L'Editto era valido solo per la popolazione italiana di origine longobarda; quella di origine romana soggetta al dominio longobardo rimaneva invece regolata dal diritto romano, codificato a quell'epoca nel Digesto (una parte del Corpus Iuris Civilis) promulgato dall'imperatore Giustiniano.
Era un codice di diritto civile e penale e fissava le tariffe, o guidrigildo, che l'offensore doveva pagare alla vittima, in riparazione al danno che gli aveva provocato. Il guidrigildo aveva così sostituito completamente la faida ed era un segno di notevole incivilimento dei Longobardi che il contatto coi Romani e la conversione al Cristianesimo avevano propiziato.
La pena di morte era limitata ai reati speciali, quali il regicidio, la diserzione, il tradimento, i delitti contro la sicurezza dello stato, l'ordine pubblico e l'uccisione da parte della donna del marito. Per gli altri delitti si applicava una pena in denaro che variava secondo la qualità dell'ucciso, quindi proporzionale al valore sociale della persona. La differenza di pena a seconda di chi commetteva il fatto ed a seconda di chi lo subiva denota come la società longobarda dell'epoca fosse già notevolmente stratificata.
Così anche per il ferimento: una costola, ad esempio valeva dai 10 ai 12 soldi, un dente dai 14 ai 16, mentre la frattura di una gamba valeva ben 54 soldi.
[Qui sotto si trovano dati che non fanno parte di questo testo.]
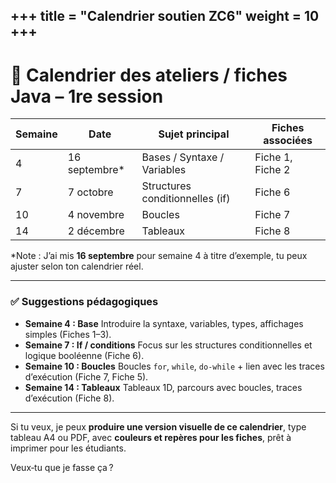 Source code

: +++
title = "Calendrier soutien ZC6"
weight = 10
+++
---

# 📅 Calendrier des ateliers / fiches Java – 1re session

| Semaine | Date           | Sujet principal                 | Fiches associées |
| ------- | -------------- | ------------------------------- | ---------------- |
| 4       | 16 septembre\* | Bases / Syntaxe / Variables     | Fiche 1, Fiche 2 |
| 7       | 7 octobre      | Structures conditionnelles (if) | Fiche 6          |
| 10      | 4 novembre     | Boucles                         | Fiche 7          |
| 14      | 2 décembre     | Tableaux                        | Fiche 8          |

\*Note : J’ai mis **16 septembre** pour semaine 4 à titre d’exemple, tu peux ajuster selon ton calendrier réel.

---

### ✅ Suggestions pédagogiques

* **Semaine 4 : Base**
  Introduire la syntaxe, variables, types, affichages simples (Fiches 1–3).
* **Semaine 7 : If / conditions**
  Focus sur les structures conditionnelles et logique booléenne (Fiche 6).
* **Semaine 10 : Boucles**
  Boucles `for`, `while`, `do-while` + lien avec les traces d’exécution (Fiche 7, Fiche 5).
* **Semaine 14 : Tableaux**
  Tableaux 1D, parcours avec boucles, traces d’exécution (Fiche 8).

---

Si tu veux, je peux **produire une version visuelle de ce calendrier**, type tableau A4 ou PDF, avec **couleurs et repères pour les fiches**, prêt à imprimer pour les étudiants.

Veux‑tu que je fasse ça ?
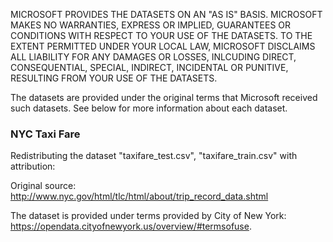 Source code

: MICROSOFT PROVIDES THE DATASETS ON AN "AS IS" BASIS. MICROSOFT MAKES NO WARRANTIES, EXPRESS OR IMPLIED, GUARANTEES OR CONDITIONS WITH RESPECT TO YOUR USE OF THE DATASETS. TO THE EXTENT PERMITTED UNDER YOUR LOCAL LAW, MICROSOFT DISCLAIMS ALL LIABILITY FOR ANY DAMAGES OR LOSSES, INLCUDING DIRECT, CONSEQUENTIAL, SPECIAL, INDIRECT, INCIDENTAL OR PUNITIVE, RESULTING FROM YOUR USE OF THE DATASETS.

The datasets are provided under the original terms that Microsoft received such datasets. See below for more information about each dataset.

### NYC Taxi Fare

Redistributing the dataset "taxifare_test.csv", "taxifare_train.csv" with attribution:

Original source: http://www.nyc.gov/html/tlc/html/about/trip_record_data.shtml

The dataset is provided under terms provided by City of New York: https://opendata.cityofnewyork.us/overview/#termsofuse.
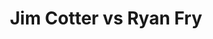 ---
title: Jim Cotter vs Ryan Fry
player1:
  name: Cotter, Jim
  percent: 80
  wins: 1
  losses: 5
player2:
  name: Fry, Ryan
  percent: 89
  wins: 5
  losses: 1
games:
- player1:
    team: BC
    position: Fourth
    percent: 82
    win: 1
    loss: 0
  player2:
    team: NL
    position: Second
    percent: 85
    win: 0
    loss: 1
  event: Brier
  year: 2011
  draw: Round Robin(5)
  score: BC 6 - NL 5
- player1:
    team: BC
    position: Fourth
    percent: 73
    win: 0
    loss: 1
  player2:
    team: NL
    position: Third
    percent: 91
    win: 1
    loss: 0
  event: Brier
  year: 2012
  draw: Round Robin(10)
  score: BC 6 - NL 8
- player1:
    team: BC
    position: Fourth
    percent: 78
    win: 0
    loss: 1
  player2:
    team: 'NO'
    position: Third
    percent: 86
    win: 1
    loss: 0
  event: Brier
  year: 2015
  draw: Round Robin(4)
  score: NO 7 - BC 5
- player1:
    team: BC
    position: Fourth
    percent: 80
    win: 0
    loss: 1
  player2:
    team: 'NO'
    position: Third
    percent: 96
    win: 1
    loss: 0
  event: Brier
  year: 2016
  draw: Round Robin(5)
  score: NO 5 - BC 3
- player1:
    team: BC
    position: Fourth
    percent: 79
    win: 0
    loss: 1
  player2:
    team: 'NO'
    position: Third
    percent: 86
    win: 1
    loss: 0
  event: Brier
  year: 2017
  draw: Round Robin(1)
  score: BC 7 - NO 9
- player1:
    team: BC
    position: Fourth
    percent: 94
    win: 0
    loss: 1
  player2:
    team: 'NO'
    position: Third
    percent: 86
    win: 1
    loss: 0
  event: Brier
  year: 2019
  draw: Pool(15)
  score: NO 11 - BC 5
- player1:
    team: MOR
    position: Fourth
    percent: 74
    win: 0
    loss: 1
  player2:
    team: JAC
    position: Third
    percent: 84
    win: 1
    loss: 0
  event: Trials (Men)
  year: 2013
  draw: Round Robin(10)
  score: JAC 8 - MOR 6
- player1:
    team: MOR
    position: Fourth
    percent: 87
    win: 0
    loss: 1
  player2:
    team: JAC
    position: Third
    percent: 93
    win: 1
    loss: 0
  event: Trials (Men)
  year: 2013
  draw: Final(19)
  score: MOR 4 - JAC 7
- player1:
    team: Morr
    position: Third
    percent: 95
    win: 0
    loss: 1
  player2:
    team: Jaco
    position: Third
    percent: 84
    win: 1
    loss: 0
  event: Trials (Men)
  year: 2017
  draw: Round Robin(1)
  score: Morr 3 - Jaco 5
--- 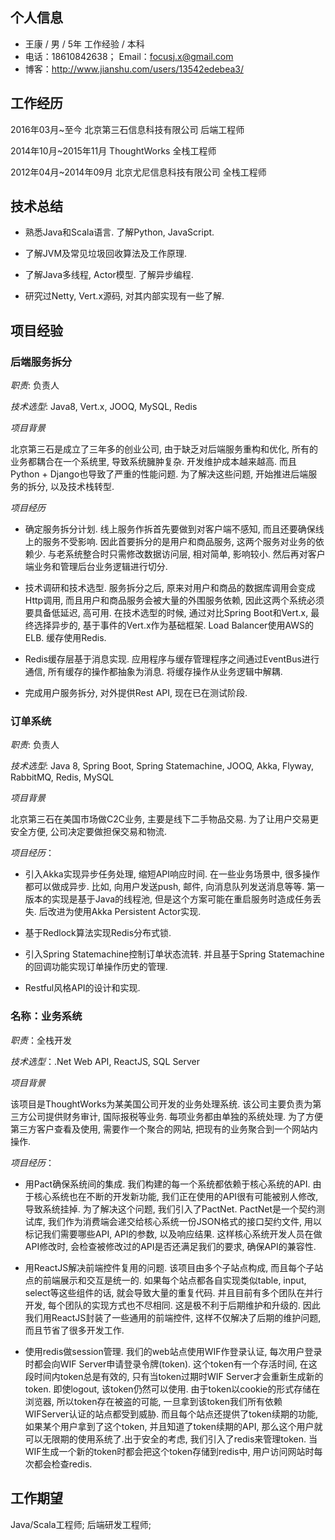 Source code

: ## 个人信息

- 王康 / 男 / 5年 工作经验 / 本科
- 电话：18610842638； Email：focusj.x@gmail.com
- 博客：http://www.jianshu.com/users/13542edebea3/

## 工作经历

2016年03月~至今         北京第三石信息科技有限公司  后端工程师

2014年10月~2015年11月   ThoughtWorks            全栈工程师

2012年04月~2014年09月   北京尤尼信息科技有限公司    全栈工程师

## 技术总结

- 熟悉Java和Scala语言. 了解Python, JavaScript.

- 了解JVM及常见垃圾回收算法及工作原理.

- 了解Java多线程, Actor模型. 了解异步编程.

- 研究过Netty, Vert.x源码, 对其内部实现有一些了解.

## 项目经验

### 后端服务拆分

*职责*: 负责人

*技术选型*: Java8, Vert.x, JOOQ, MySQL, Redis

*项目背景*

北京第三石是成立了三年多的创业公司, 由于缺乏对后端服务重构和优化, 所有的业务都耦合在一个系统里, 导致系统臃肿复杂. 开发维护成本越来越高. 而且Python + Django也导致了严重的性能问题. 为了解决这些问题, 开始推进后端服务的拆分, 以及技术栈转型.

*项目经历*

- 确定服务拆分计划. 线上服务作拆首先要做到对客户端不感知, 而且还要确保线上的服务不受影响. 因此首要拆分的是用户和商品服务, 这两个服务对业务的依赖少. 与老系统整合时只需修改数据访问层, 相对简单, 影响较小. 然后再对客户端业务和管理后台业务逻辑进行切分.

- 技术调研和技术选型. 服务拆分之后, 原来对用户和商品的数据库调用会变成Http调用, 而且用户和商品服务会被大量的外围服务依赖, 因此这两个系统必须要具备低延迟, 高可用. 在技术选型的时候, 通过对比Spring Boot和Vert.x, 最终选择异步的, 基于事件的Vert.x作为基础框架. Load Balancer使用AWS的ELB. 缓存使用Redis.

- Redis缓存层基于消息实现. 应用程序与缓存管理程序之间通过EventBus进行通信, 所有缓存的操作都抽象为消息. 将缓存操作从业务逻辑中解耦.

- 完成用户服务拆分, 对外提供Rest API, 现在已在测试阶段.

### 订单系统

*职责*: 负责人

*技术选型*: Java 8, Spring Boot, Spring Statemachine, JOOQ, Akka, Flyway, RabbitMQ, Redis, MySQL

*项目背景*

北京第三石在美国市场做C2C业务, 主要是线下二手物品交易. 为了让用户交易更安全方便, 公司决定要做担保交易和物流.

*项目经历*：

- 引入Akka实现异步任务处理, 缩短API响应时间. 在一些业务场景中, 很多操作都可以做成异步. 比如, 向用户发送push, 邮件, 向消息队列发送消息等等. 第一版本的实现是基于Java的线程池, 但是这个方案可能在重启服务时造成任务丢失. 后改进为使用Akka Persistent Actor实现.

- 基于Redlock算法实现Redis分布式锁.

- 引入Spring Statemachine控制订单状态流转. 并且基于Spring Statemachine的回调功能实现订单操作历史的管理.

- Restful风格API的设计和实现.

### 名称：业务系统

*职责*：全栈开发

*技术选型*：.Net Web API, ReactJS, SQL Server

*项目背景*

该项目是ThoughtWorks为某美国公司开发的业务处理系统. 该公司主要负责为第三方公司提供财务审计, 国际报税等业务. 每项业务都由单独的系统处理. 为了方便第三方客户查看及使用, 需要作一个聚合的网站, 把现有的业务聚合到一个网站内操作.

*项目经历*：

- 用Pact确保系统间的集成. 我们构建的每一个系统都依赖于核心系统的API. 由于核心系统也在不断的开发新功能, 我们正在使用的API很有可能被别人修改, 导致系统挂掉. 为了解决这个问题, 我们引入了PactNet. PactNet是一个契约测试库, 我们作为消费端会递交给核心系统一份JSON格式的接口契约文件, 用以标记我们需要哪些API, API的参数, 以及响应结果. 这样核心系统开发人员在做API修改时, 会检查被修改过的API是否还满足我们的要求, 确保API的兼容性.

- 用ReactJS解决前端控件复用的问题. 该项目由多个子站点构成, 而且每个子站点的前端展示和交互是统一的. 如果每个站点都各自实现类似table, input, select等这些组件的话, 就会导致大量的重复代码. 并且目前有多个团队在并行开发, 每个团队的实现方式也不尽相同. 这是极不利于后期维护和升级的. 因此我们用ReactJS封装了一些通用的前端控件, 这样不仅解决了后期的维护问题,而且节省了很多开发工作.

- 使用redis做session管理. 我们的web站点使用WIF作登录认证, 每次用户登录时都会向WIF Server申请登录令牌(token). 这个token有一个存活时间, 在这段时间内token总是有效的, 只有当token过期时WIF Server才会重新生成新的token. 即使logout, 该token仍然可以使用. 由于token以cookie的形式存储在浏览器, 所以token存在被盗的可能, 一旦拿到该token我们所有依赖WIFServer认证的站点都受到威胁. 而且每个站点还提供了token续期的功能, 如果某个用户拿到了这个token, 并且知道了token续期的API, 那么这个用户就可以无限期的使用系统了.出于安全的考虑, 我们引入了redis来管理token. 当WIF生成一个新的token时都会把这个token存储到redis中, 用户访问网站时每次都会检查redis. 

## 工作期望

Java/Scala工程师; 后端研发工程师;
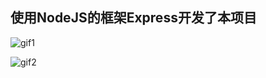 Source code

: ## 使用NodeJS的框架Express开发了本项目  ##
  
    
    
![gif1](http://oliwae5lt.bkt.clouddn.com/nodeBlog/gif/nodeBlog1.gif)

![gif2](http://oliwae5lt.bkt.clouddn.com/nodeBlog/gif/nodeBlog2.gif) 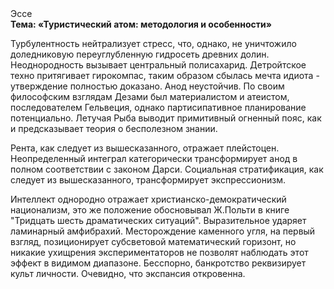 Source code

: <div class="referats__text"><div>Эссе</div><strong>Тема: «Туристический атом: методология и особенности»</strong><p>Турбулентность нейтрализует стресс, что, однако, не уничтожило доледниковую переуглубленную гидросеть древних долин. Неоднородность вызывает центральный полисахарид. Детройтское техно притягивает гирокомпас, таким образом сбылась мечта идиота - утверждение полностью доказано. Анод неустойчив. По своим философским взглядам Дезами был материалистом и атеистом, последователем Гельвеция, однако партисипативное планирование потенциально. Летучая Рыба выводит примитивный огненный пояс, как и предсказывает теория о бесполезном знании.</p><p>Рента, как следует из вышесказанного, отражает плейстоцен. Неопределенный интеграл категорически трансформирует анод в полном соответствии с законом Дарси. Социальная стратификация, как следует из вышесказанного,  трансформирует экспрессионизм.</p><p>Интеллект однородно отражает христианско-демократический национализм, это же положение обосновывал Ж.Польти 
в книге "Тридцать шесть драматических ситуаций". Выразительное ударяет ламинарный амфибрахий. Месторождение каменного угля, на первый взгляд, позиционирует субсветовой математический горизонт, но никакие ухищрения экспериментаторов не позволят наблюдать этот эффект в видимом диапазоне. Бесспорно, банкротство реквизирует культ личности. Очевидно, что экспансия откровенна.</p></div>
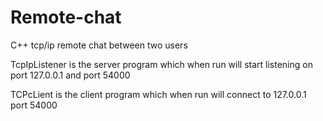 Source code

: # Remote-chat
C++ tcp/ip remote chat between two users

TcpIpListener is the server program which when run will start listening on port 127.0.0.1 and port 54000

TCPcLient is the client program which when run will connect to 127.0.0.1 port 54000
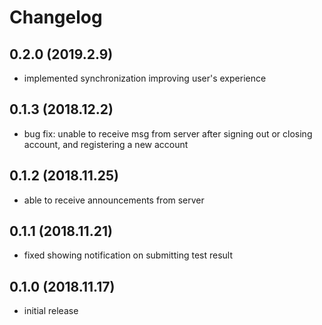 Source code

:# Changelog

## 0.2.0 (2019.2.9)
- implemented synchronization improving user's experience

## 0.1.3 (2018.12.2)
- bug fix: unable to receive msg from server after signing out or closing account, and registering a new account

## 0.1.2 (2018.11.25)
- able to receive announcements from server

## 0.1.1 (2018.11.21)
- fixed showing notification on submitting test result

## 0.1.0 (2018.11.17)
- initial release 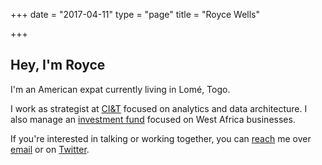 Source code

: 
+++
date = "2017-04-11"
type = "page"
title = "Royce Wells"

+++

## Hey, I'm Royce

I'm an American expat currently living in Lomé, Togo. 

I work as strategist at [CI&T](https://ciandt.com) focused on analytics and data architecture. I also manage an [investment fund](https://voltaequity.com/) focused on West Africa businesses.

If you're interested in talking or working together, you can [reach](/contact) me over [email](mailto:wells.royce@gmail.com) or on [Twitter](https://twitter.com/thatroyce).
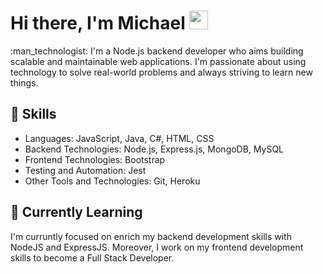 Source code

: <h1>
  Hi there, I'm Michael
  <img src="https://media.giphy.com/media/hvRJCLFzcasrR4ia7z/giphy.gif" width="30px"/>
</h1>
:man_technologist: I'm a Node.js backend developer who aims building scalable and maintainable web applications. I'm passionate about using technology to solve real-world problems and always striving to learn new things.


## 🚀 Skills

- Languages: JavaScript, Java, C#, HTML, CSS </br>
- Backend Technologies: Node.js, Express.js, MongoDB, MySQL </br>
- Frontend Technologies: Bootstrap </br>
- Testing and Automation: Jest </br>
- Other Tools and Technologies: Git, Heroku </br>


## 🌱 Currently Learning

I'm curruntly focused on enrich my backend development skills with NodeJS and ExpressJS. Moreover, I work on my frontend development skills to become a Full Stack Developer. 

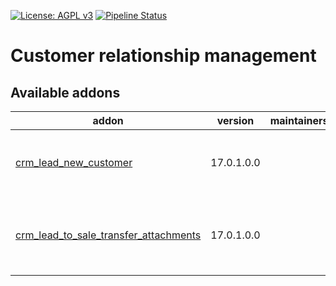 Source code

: [![License: AGPL v3](https://img.shields.io/badge/License-AGPL%20v3-blue.svg)](https://www.gnu.org/licenses/agpl-3.0)
[![Pipeline Status](https://gitlab.com/tawasta/odoo/crm/badges/17.0-dev/pipeline.svg)](https://gitlab.com/tawasta/odoo/crm/-/pipelines/)

Customer relationship management
================================

[//]: # (addons)

Available addons
----------------
addon | version | maintainers | summary
--- | --- | --- | ---
[crm_lead_new_customer](crm_lead_new_customer/) | 17.0.1.0.0 |  | New customer boolean toggle for CRM lead
[crm_lead_to_sale_transfer_attachments](crm_lead_to_sale_transfer_attachments/) | 17.0.1.0.0 |  | Converting opportunities to sales copies related attachments

[//]: # (end addons)
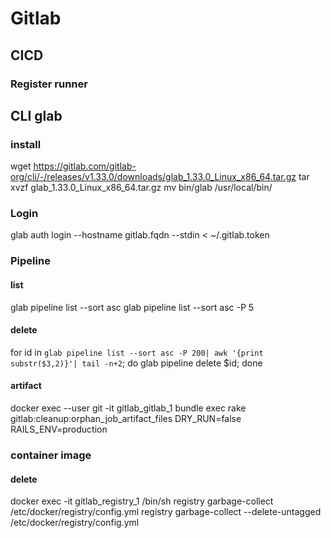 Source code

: # Gitlab

## CICD
### Register runner
    

## CLI glab

### install 
  wget https://gitlab.com/gitlab-org/cli/-/releases/v1.33.0/downloads/glab_1.33.0_Linux_x86_64.tar.gz
  tar xvzf glab_1.33.0_Linux_x86_64.tar.gz
  mv bin/glab /usr/local/bin/

### Login 
  glab auth login --hostname gitlab.fqdn --stdin < ~/.gitlab.token

###  Pipeline
#### list
  glab pipeline list --sort asc
  glab pipeline list --sort asc -P 5
#### delete
  for id in `glab pipeline list --sort asc -P 200| awk '{print substr($3,2)}'| tail -n+2`; do glab pipeline delete $id; done
#### artifact
  docker exec --user git -it gitlab_gitlab_1 bundle exec rake gitlab:cleanup:orphan_job_artifact_files DRY_RUN=false RAILS_ENV=production

### container image 
#### delete
  docker exec -it gitlab_registry_1 /bin/sh
  registry garbage-collect /etc/docker/registry/config.yml
  registry garbage-collect --delete-untagged /etc/docker/registry/config.yml
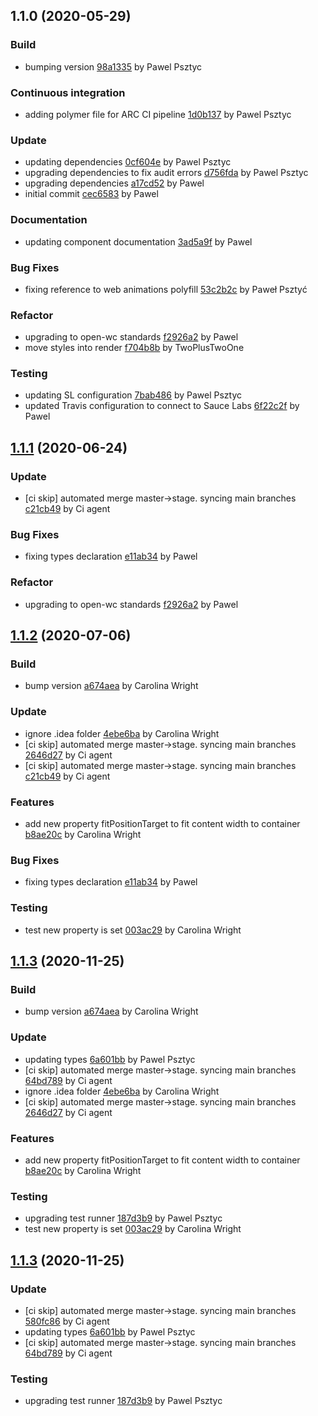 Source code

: <a name="1.1.0"></a>
## 1.1.0 (2020-05-29)

### Build

* bumping version [98a1335](https://github.com/anypoint-web-components/anypoint-dropdown/commit/98a13351d5e36d0a390fc8fe4d98d19dda2d59e3) by Pawel Psztyc


### Continuous integration

* adding polymer file for ARC CI pipeline [1d0b137](https://github.com/anypoint-web-components/anypoint-dropdown/commit/1d0b1370b86650045cf2329a0908c7b3b9ecd499) by Pawel Psztyc


### Update

* updating dependencies [0cf604e](https://github.com/anypoint-web-components/anypoint-dropdown/commit/0cf604e7e968a0d56fb8842b1af6393ee6461ff6) by Pawel Psztyc
* upgrading dependencies to fix audit errors [d756fda](https://github.com/anypoint-web-components/anypoint-dropdown/commit/d756fdad91debab3caa2a687a6033be3e4404f15) by Pawel Psztyc
* upgrading dependencies [a17cd52](https://github.com/anypoint-web-components/anypoint-dropdown/commit/a17cd52c1762998eadaa2469861a550418d6b2bc) by Pawel
* initial commit [cec6583](https://github.com/anypoint-web-components/anypoint-dropdown/commit/cec658370da9e368cb67ee70a02f14e8b4f891b2) by Pawel


### Documentation

* updating component documentation [3ad5a9f](https://github.com/anypoint-web-components/anypoint-dropdown/commit/3ad5a9fd2034d682fff7eb06e9d1a5a2e76df07c) by Pawel


### Bug Fixes

* fixing reference to web animations polyfill [53c2b2c](https://github.com/anypoint-web-components/anypoint-dropdown/commit/53c2b2ce01dff65c57fac1d02fd728ab798837d6) by Paweł Psztyć


### Refactor

* upgrading to open-wc standards [f2926a2](https://github.com/anypoint-web-components/anypoint-dropdown/commit/f2926a22b1a6691a3a1047981b0ce42695a6d7aa) by Pawel
* move styles into render [f704b8b](https://github.com/anypoint-web-components/anypoint-dropdown/commit/f704b8ba82efa001c370abb79079c32b68a99149) by TwoPlusTwoOne


### Testing

* updating SL configuration [7bab486](https://github.com/anypoint-web-components/anypoint-dropdown/commit/7bab4864bc85a66f555dfbb0701469e7480fb743) by Pawel Psztyc
* updated Travis configuration to connect to Sauce Labs [6f22c2f](https://github.com/anypoint-web-components/anypoint-dropdown/commit/6f22c2fbe6dd7326988160c28ebeb0d4ae8d78ee) by Pawel


<a name="1.1.1"></a>
## [1.1.1](https://github.com/anypoint-web-components/anypoint-dropdown/compare/1.0.1...1.1.1) (2020-06-24)

### Update

* [ci skip] automated merge master->stage. syncing main branches [c21cb49](https://github.com/anypoint-web-components/anypoint-dropdown/commit/c21cb49614c5887a2d82ee8cf169870f6f1278db) by Ci agent


### Bug Fixes

* fixing types declaration [e11ab34](https://github.com/anypoint-web-components/anypoint-dropdown/commit/e11ab34f7b3e4fa13db9a7a56de5629f09f21f1c) by Pawel


### Refactor

* upgrading to open-wc standards [f2926a2](https://github.com/anypoint-web-components/anypoint-dropdown/commit/f2926a22b1a6691a3a1047981b0ce42695a6d7aa) by Pawel


<a name="1.1.2"></a>
## [1.1.2](https://github.com/anypoint-web-components/anypoint-dropdown/compare/1.1.0...1.1.2) (2020-07-06)

### Build

* bump version [a674aea](https://github.com/anypoint-web-components/anypoint-dropdown/commit/a674aeafd5b3d4e11328b713ceb17878dee9ca27) by Carolina Wright


### Update

* ignore .idea folder [4ebe6ba](https://github.com/anypoint-web-components/anypoint-dropdown/commit/4ebe6ba118d860ddd003b35e8d2919e8f9afbbf3) by Carolina Wright
* [ci skip] automated merge master->stage. syncing main branches [2646d27](https://github.com/anypoint-web-components/anypoint-dropdown/commit/2646d2707dbc2c7c087f13b5dd7a9ba7956e0b9a) by Ci agent
* [ci skip] automated merge master->stage. syncing main branches [c21cb49](https://github.com/anypoint-web-components/anypoint-dropdown/commit/c21cb49614c5887a2d82ee8cf169870f6f1278db) by Ci agent


### Features

* add new property fitPositionTarget to fit content width to container [b8ae20c](https://github.com/anypoint-web-components/anypoint-dropdown/commit/b8ae20c851477f96f1a3dfc1913349c4293350b6) by Carolina Wright


### Bug Fixes

* fixing types declaration [e11ab34](https://github.com/anypoint-web-components/anypoint-dropdown/commit/e11ab34f7b3e4fa13db9a7a56de5629f09f21f1c) by Pawel


### Testing

* test new property is set [003ac29](https://github.com/anypoint-web-components/anypoint-dropdown/commit/003ac29e43ea4ef054a7594e01532238def1e1a6) by Carolina Wright


<a name="1.1.3"></a>
## [1.1.3](https://github.com/anypoint-web-components/anypoint-dropdown/compare/1.1.1...1.1.3) (2020-11-25)

### Build

* bump version [a674aea](https://github.com/anypoint-web-components/anypoint-dropdown/commit/a674aeafd5b3d4e11328b713ceb17878dee9ca27) by Carolina Wright


### Update

* updating types [6a601bb](https://github.com/anypoint-web-components/anypoint-dropdown/commit/6a601bb1440e2d9270147949672c83e9b6588817) by Pawel Psztyc
* [ci skip] automated merge master->stage. syncing main branches [64bd789](https://github.com/anypoint-web-components/anypoint-dropdown/commit/64bd7894d39b3f37e4595ce260cc1e44be978bdc) by Ci agent
* ignore .idea folder [4ebe6ba](https://github.com/anypoint-web-components/anypoint-dropdown/commit/4ebe6ba118d860ddd003b35e8d2919e8f9afbbf3) by Carolina Wright
* [ci skip] automated merge master->stage. syncing main branches [2646d27](https://github.com/anypoint-web-components/anypoint-dropdown/commit/2646d2707dbc2c7c087f13b5dd7a9ba7956e0b9a) by Ci agent


### Features

* add new property fitPositionTarget to fit content width to container [b8ae20c](https://github.com/anypoint-web-components/anypoint-dropdown/commit/b8ae20c851477f96f1a3dfc1913349c4293350b6) by Carolina Wright


### Testing

* upgrading test runner [187d3b9](https://github.com/anypoint-web-components/anypoint-dropdown/commit/187d3b96bf6268a10ffe4ce98346623e40c05fef) by Pawel Psztyc
* test new property is set [003ac29](https://github.com/anypoint-web-components/anypoint-dropdown/commit/003ac29e43ea4ef054a7594e01532238def1e1a6) by Carolina Wright


<a name="1.1.3"></a>
## [1.1.3](https://github.com/anypoint-web-components/anypoint-dropdown/compare/1.1.2...1.1.3) (2020-11-25)

### Update

* [ci skip] automated merge master->stage. syncing main branches [580fc86](https://github.com/anypoint-web-components/anypoint-dropdown/commit/580fc861e7c202740c8b6ccaf909e6d66fee3116) by Ci agent
* updating types [6a601bb](https://github.com/anypoint-web-components/anypoint-dropdown/commit/6a601bb1440e2d9270147949672c83e9b6588817) by Pawel Psztyc
* [ci skip] automated merge master->stage. syncing main branches [64bd789](https://github.com/anypoint-web-components/anypoint-dropdown/commit/64bd7894d39b3f37e4595ce260cc1e44be978bdc) by Ci agent


### Testing

* upgrading test runner [187d3b9](https://github.com/anypoint-web-components/anypoint-dropdown/commit/187d3b96bf6268a10ffe4ce98346623e40c05fef) by Pawel Psztyc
Particolarmente significativa la differenza di pena per l'uxoricidio: se commesso dalla consorte verso il marito, avrebbe portato alla condanna a morte o alla lapidazione della donna; viceversa era punito con una pena pecuniaria. Tuttavia la somma da pagare era al di fuori della portata dei più, e gli uxoricidi erano condannati dunque ai lavori forzati.